(PROVIDED RECORDS)

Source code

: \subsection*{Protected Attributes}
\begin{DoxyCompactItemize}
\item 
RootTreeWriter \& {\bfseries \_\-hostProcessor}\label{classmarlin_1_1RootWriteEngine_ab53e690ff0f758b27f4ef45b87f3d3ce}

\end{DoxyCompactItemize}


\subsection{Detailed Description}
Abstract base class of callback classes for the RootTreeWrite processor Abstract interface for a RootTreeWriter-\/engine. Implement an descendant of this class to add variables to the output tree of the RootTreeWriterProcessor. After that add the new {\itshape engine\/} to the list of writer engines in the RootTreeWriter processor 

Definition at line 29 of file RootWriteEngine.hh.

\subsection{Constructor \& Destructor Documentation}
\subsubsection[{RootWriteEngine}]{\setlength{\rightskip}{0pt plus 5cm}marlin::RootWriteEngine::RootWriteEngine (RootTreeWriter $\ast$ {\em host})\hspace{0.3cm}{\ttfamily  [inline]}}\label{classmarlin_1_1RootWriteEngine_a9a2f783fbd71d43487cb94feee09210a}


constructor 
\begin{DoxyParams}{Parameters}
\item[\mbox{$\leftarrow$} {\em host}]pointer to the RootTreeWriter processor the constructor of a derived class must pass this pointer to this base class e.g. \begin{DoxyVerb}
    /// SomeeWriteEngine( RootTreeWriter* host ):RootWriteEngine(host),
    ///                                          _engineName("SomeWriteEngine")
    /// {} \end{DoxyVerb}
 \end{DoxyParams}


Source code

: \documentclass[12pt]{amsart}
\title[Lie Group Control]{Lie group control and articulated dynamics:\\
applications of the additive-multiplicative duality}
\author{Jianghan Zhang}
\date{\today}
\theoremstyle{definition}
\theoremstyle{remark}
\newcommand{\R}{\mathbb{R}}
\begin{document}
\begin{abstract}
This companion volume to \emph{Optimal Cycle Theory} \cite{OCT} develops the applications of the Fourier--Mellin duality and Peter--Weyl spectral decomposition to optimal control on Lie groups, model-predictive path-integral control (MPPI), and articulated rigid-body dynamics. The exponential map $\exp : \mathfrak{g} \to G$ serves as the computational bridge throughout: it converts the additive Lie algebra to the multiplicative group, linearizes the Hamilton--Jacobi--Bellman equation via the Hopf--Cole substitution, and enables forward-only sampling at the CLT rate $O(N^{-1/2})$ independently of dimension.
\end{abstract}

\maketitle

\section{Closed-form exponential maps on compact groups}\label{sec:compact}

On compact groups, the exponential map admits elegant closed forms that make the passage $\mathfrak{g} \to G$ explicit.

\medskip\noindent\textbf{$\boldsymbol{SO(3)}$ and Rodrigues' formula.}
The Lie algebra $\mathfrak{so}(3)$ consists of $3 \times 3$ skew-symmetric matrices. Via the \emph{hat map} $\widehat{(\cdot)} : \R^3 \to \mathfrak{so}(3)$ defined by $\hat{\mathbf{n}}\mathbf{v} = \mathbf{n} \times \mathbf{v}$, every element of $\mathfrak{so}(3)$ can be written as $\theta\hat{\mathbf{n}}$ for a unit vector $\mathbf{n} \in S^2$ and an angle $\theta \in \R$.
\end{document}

(ACTION ITEM)
Reproduce the full block of data exactly, omitting nothing.

(FINISHED TASK)
Source code

: \subsection*{Protected Attributes}
\begin{DoxyCompactItemize}
\item 
RootTreeWriter \& {\bfseries \_\-hostProcessor}\label{classmarlin_1_1RootWriteEngine_ab53e690ff0f758b27f4ef45b87f3d3ce}

\end{DoxyCompactItemize}


\subsection{Detailed Description}
Abstract base class of callback classes for the RootTreeWrite processor Abstract interface for a RootTreeWriter-\/engine. Implement an descendant of this class to add variables to the output tree of the RootTreeWriterProcessor. After that add the new {\itshape engine\/} to the list of writer engines in the RootTreeWriter processor 

Definition at line 29 of file RootWriteEngine.hh.

\subsection{Constructor \& Destructor Documentation}
\subsubsection[{RootWriteEngine}]{\setlength{\rightskip}{0pt plus 5cm}marlin::RootWriteEngine::RootWriteEngine (RootTreeWriter $\ast$ {\em host})\hspace{0.3cm}{\ttfamily  [inline]}}\label{classmarlin_1_1RootWriteEngine_a9a2f783fbd71d43487cb94feee09210a}


constructor 
\begin{DoxyParams}{Parameters}
\item[\mbox{$\leftarrow$} {\em host}]pointer to the RootTreeWriter processor the constructor of a derived class must pass this pointer to this base class e.g. \begin{DoxyVerb}
    /// SomeeWriteEngine( RootTreeWriter* host ):RootWriteEngine(host),
    ///                                          _engineName("SomeWriteEngine")
    /// {} \end{DoxyVerb}
 \end{DoxyParams}


Source code

: \documentclass[12pt]{amsart}
\title[Lie Group Control]{Lie group control and articulated dynamics:\\
applications of the additive-multiplicative duality}
\author{Jianghan Zhang}
\date{\today}
\theoremstyle{definition}
\theoremstyle{remark}
\newcommand{\R}{\mathbb{R}}
\begin{document}
\begin{abstract}
This companion volume to \emph{Optimal Cycle Theory} \cite{OCT} develops the applications of the Fourier--Mellin duality and Peter--Weyl spectral decomposition to optimal control on Lie groups, model-predictive path-integral control (MPPI), and articulated rigid-body dynamics. The exponential map $\exp : \mathfrak{g} \to G$ serves as the computational bridge throughout: it converts the additive Lie algebra to the multiplicative group, linearizes the Hamilton--Jacobi--Bellman equation via the Hopf--Cole substitution, and enables forward-only sampling at the CLT rate $O(N^{-1/2})$ independently of dimension.
\end{abstract}

\maketitle

\section{Closed-form exponential maps on compact groups}\label{sec:compact}

On compact groups, the exponential map admits elegant closed forms that make the passage $\mathfrak{g} \to G$ explicit.

\medskip\noindent\textbf{$\boldsymbol{SO(3)}$ and Rodrigues' formula.}
The Lie algebra $\mathfrak{so}(3)$ consists of $3 \times 3$ skew-symmetric matrices. Via the \emph{hat map} $\widehat{(\cdot)} : \R^3 \to \mathfrak{so}(3)$ defined by $\hat{\mathbf{n}}\mathbf{v} = \mathbf{n} \times \mathbf{v}$, every element of $\mathfrak{so}(3)$ can be written as $\theta\hat{\mathbf{n}}$ for a unit vector $\mathbf{n} \in S^2$ and an angle $\theta \in \R$.
\end{document}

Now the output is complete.